The Academic Compliance Monitor (ACM) integrates a hybrid architecture combining Random Forest classifiers and recurrent neural networks (RNNs) to analyze synchronized streams of time-stamped behavioral data, including keyboard dynamics and environmental audio from examination rooms. This setup was selected to leverage the strengths of both models: the Random Forest classifiers operate on aggregated tabular features, such as statistical summaries of keystroke timings and audio signal analytics, and provide interpretable verification layers; the RNN component processes raw sequential input to model temporal dependencies and detect subtle anomalous patterns.

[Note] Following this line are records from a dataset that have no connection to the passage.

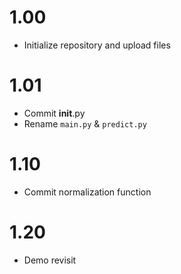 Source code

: # 1.00
- Initialize repository and upload files

# 1.01
- Commit __init__.py
- Rename `main.py` & `predict.py`

# 1.10
- Commit normalization function

# 1.20
- Demo revisit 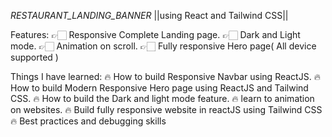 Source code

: *RESTAURANT_LANDING_BANNER*
||using React and Tailwind CSS||

Features: 
 👉🏻 Responsive Complete Landing page.
 👉🏻 Dark and Light mode.
 👉🏻 Animation on scroll.
 👉🏻 Fully responsive Hero page( All device supported ) 

 Things I have learned:
 🔥 How to build Responsive Navbar using ReactJS.
 🔥 How to build Modern Responsive Hero page using ReactJS and Tailwind CSS.
 🔥 How to build the Dark and light mode feature.
 🔥 learn to animation on websites.
 🔥 Build fully responsive website in reactJS using Tailwind CSS
 🔥 Best practices and debugging skills
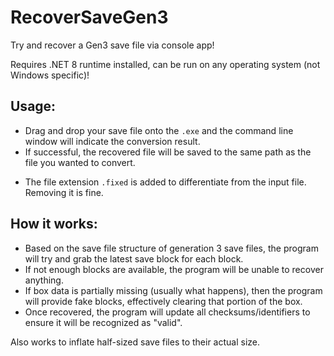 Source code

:# RecoverSaveGen3
 Try and recover a Gen3 save file via console app!

Requires .NET 8 runtime installed, can be run on any operating system (not Windows specific)!

## Usage:
* Drag and drop your save file onto the `.exe` and the command line window will indicate the conversion result.
* If successful, the recovered file will be saved to the same path as the file you wanted to convert. 
- The file extension `.fixed` is added to differentiate from the input file. Removing it is fine.

## How it works:
* Based on the save file structure of generation 3 save files, the program will try and grab the latest save block for each block.
* If not enough blocks are available, the program will be unable to recover anything.
* If box data is partially missing (usually what happens), then the program will provide fake blocks, effectively clearing that portion of the box.
* Once recovered, the program will update all checksums/identifiers to ensure it will be recognized as "valid".

Also works to inflate half-sized save files to their actual size.
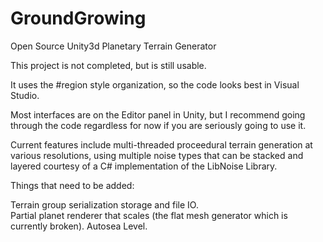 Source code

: # GroundGrowing
Open Source Unity3d Planetary Terrain Generator

This project is not completed, but is still usable.

It uses the #region style organization,
so the code looks best in Visual Studio.

Most interfaces are on the Editor panel in Unity,
but I recommend going through the code regardless
for now if you are seriously going to use it.

Current features include multi-threaded proceedural
terrain generation at various resolutions, using multiple
noise types that can be stacked and layered courtesy of a
C# implementation of the LibNoise Library.

Things that need to be added:

Terrain group serialization storage and file IO.  
Partial planet renderer that scales 
(the flat mesh generator which is currently broken).
Autosea Level.
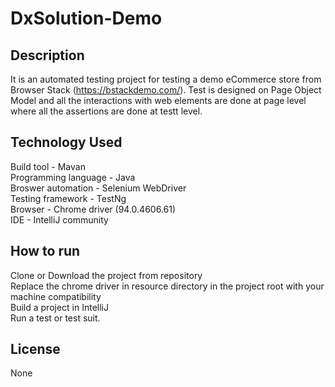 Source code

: # DxSolution-Demo

## Description 
  It is an automated testing project for testing a demo eCommerce store from Browser Stack (https://bstackdemo.com/). Test is designed on Page Object Model and all the interactions with web elements are done at page level where all the assertions are done at testt level. 

## Technology Used
  Build tool - Mavan<br/>
  Programming language - Java<br/>
  Broswer automation - Selenium WebDriver<br/> 
  Testing framework  - TestNg<br/>
  Browser - Chrome driver (94.0.4606.61)<br/>
  IDE - IntelliJ community
  
## How to run
  Clone or Download the project from repository <br/>
  Replace the chrome driver in resource directory in the project root with your machine compatibility <br>
  Build a project in IntelliJ <br>
  Run a test or test suit.
   
## License
  None
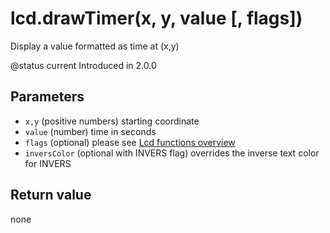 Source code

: # lcd.drawTimer\(x, y, value \[, flags\]\)

Display a value formatted as time at \(x,y\)

@status current Introduced in 2.0.0

## Parameters

* `x,y` \(positive numbers\) starting coordinate
* `value` \(number\) time in seconds
* `flags` \(optional\) please see [Lcd functions overview](https://github.com/EdgeTX/lua-reference-guide/tree/2c4596e02006c8ac7d351fcd785fdfc7a93ce548/part_iii_-_opentx_lua_api_reference/lcd-functions-less-than-greater-than-luadoc-begin-lcd/lcd_functions-overview.html)
* `inversColor` \(optional with INVERS flag\) overrides the inverse text color for INVERS

## Return value

none

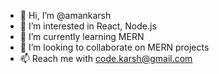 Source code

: - 👋 Hi, I’m @amankarsh
- 👀 I’m interested in React, Node.js
- 🌱 I’m currently learning MERN
- 💞️ I’m looking to collaborate on MERN projects
- 📫 Reach me with code.karsh@gmail.com

<!---
amankarsh/amankarsh is a ✨ special ✨ repository because its `README.md` (this file) appears on your GitHub profile.
You can click the Preview link to take a look at your changes.
--->
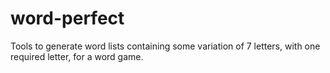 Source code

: # word-perfect
Tools to generate word lists containing some variation of 7 letters, with one required letter, for a word game.
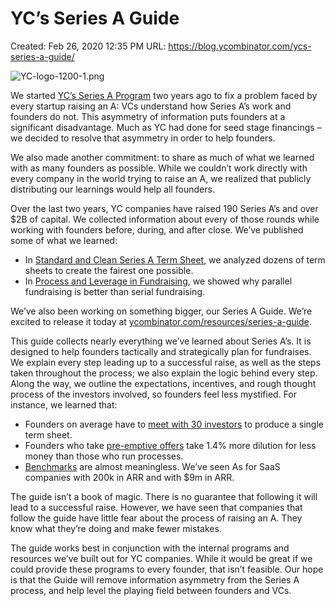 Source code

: # YC’s Series A Guide

Created: Feb 26, 2020 12:35 PM
URL: https://blog.ycombinator.com/ycs-series-a-guide/

![YC-logo-1200-1.png](YC%E2%80%99s%20Series%20A%20Guide%20d52da4509839417babccd697e1714a6f/YC-logo-1200-1.png)

We started [YC’s Series A Program](https://blog.ycombinator.com/yc-series-a-program/) two years ago to fix a problem faced by every startup raising an A: VCs understand how Series A’s work and founders do not. This asymmetry of information puts founders at a significant disadvantage. Much as YC had done for seed stage financings – we decided to resolve that asymmetry in order to help founders.

We also made another commitment: to share as much of what we learned with as many founders as possible. While we couldn’t work directly with every company in the world trying to raise an A, we realized that publicly distributing our learnings would help all founders.

Over the last two years, YC companies have raised 190 Series A’s and over $2B of capital. We collected information about every of those rounds while working with founders before, during, and after close. We’ve published some of what we learned:

- In [Standard and Clean Series A Term Sheet](https://blog.ycombinator.com/a-standard-and-clean-series-a-term-sheet/), we analyzed dozens of term sheets to create the fairest one possible.
- In [Process and Leverage in Fundraising](https://blog.ycombinator.com/process-and-leverage-in-fundraising/), we showed why parallel fundraising is better than serial fundraising.

We’ve also been working on something bigger, our Series A Guide. We’re excited to release it today at [ycombinator.com/resources/series-a-guide](https://www.ycombinator.com/resources/series-a-guide).

This guide collects nearly everything we’ve learned about Series A’s. It is designed to help founders tactically and strategically plan for fundraises. We explain every step leading up to a successful raise, as well as the steps taken throughout the process; we also explain the logic behind every step. Along the way, we outline the expectations, incentives, and rough thought process of the investors involved, so founders feel less mystified. For instance, we learned that:

- Founders on average have to [meet with 30 investors](https://www.ycombinator.com/resources/the-series-a-fundraising-process) to produce a single term sheet.
- Founders who take [pre-emptive offers](https://www.ycombinator.com/resources/pre-emptive-offers) take 1.4% more dilution for less money than those who run processes.
- [Benchmarks](https://www.ycombinator.com/resources/benchmarks) are almost meaningless. We’ve seen As for SaaS companies with 200k in ARR and with $9m in ARR.

The guide isn’t a book of magic. There is no guarantee that following it will lead to a successful raise. However, we have seen that companies that follow the guide have little fear about the process of raising an A. They know what they’re doing and make fewer mistakes.

The guide works best in conjunction with the internal programs and resources we’ve built out for YC companies. While it would be great if we could provide these programs to every founder, that isn’t feasible. Our hope is that the Guide will remove information asymmetry from the Series A process, and help level the playing field between founders and VCs.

During system development, the RNN was trained on a dataset comprising over 500,000 anonymized exam session samples collected from diverse hardware environments, including mechanical and membrane keyboards, and recording conditions varying in noise levels. Random Forest models were trained on 100,000 session feature vectors derived from these sequences to ensure complementary decision boundaries. Evaluation on a stratified test set established baseline accuracy at 91.3% for Random Forest classifiers and 88.7% for the RNN in isolation, measured using Area Under the ROC Curve (AUC) and F1-scores to reflect balanced sensitivity and precision.

However, empirical testing revealed that in scenarios characterized by intermittent microphone dropouts and atypical keyboard input patterns—such as mechanical key bounce or stuck keys—the RNN produced highly confident anomaly flags that were not corroborated by the Random Forest classifiers. This mismatch led to an increased false positive rate of approximately 7.8% in noise-affected environments compared to a baseline of 3.1% under nominal conditions. The divergence is attributed to the RNN’s susceptibility to overfitting transient anomalies in sequential signals without fallback mechanisms.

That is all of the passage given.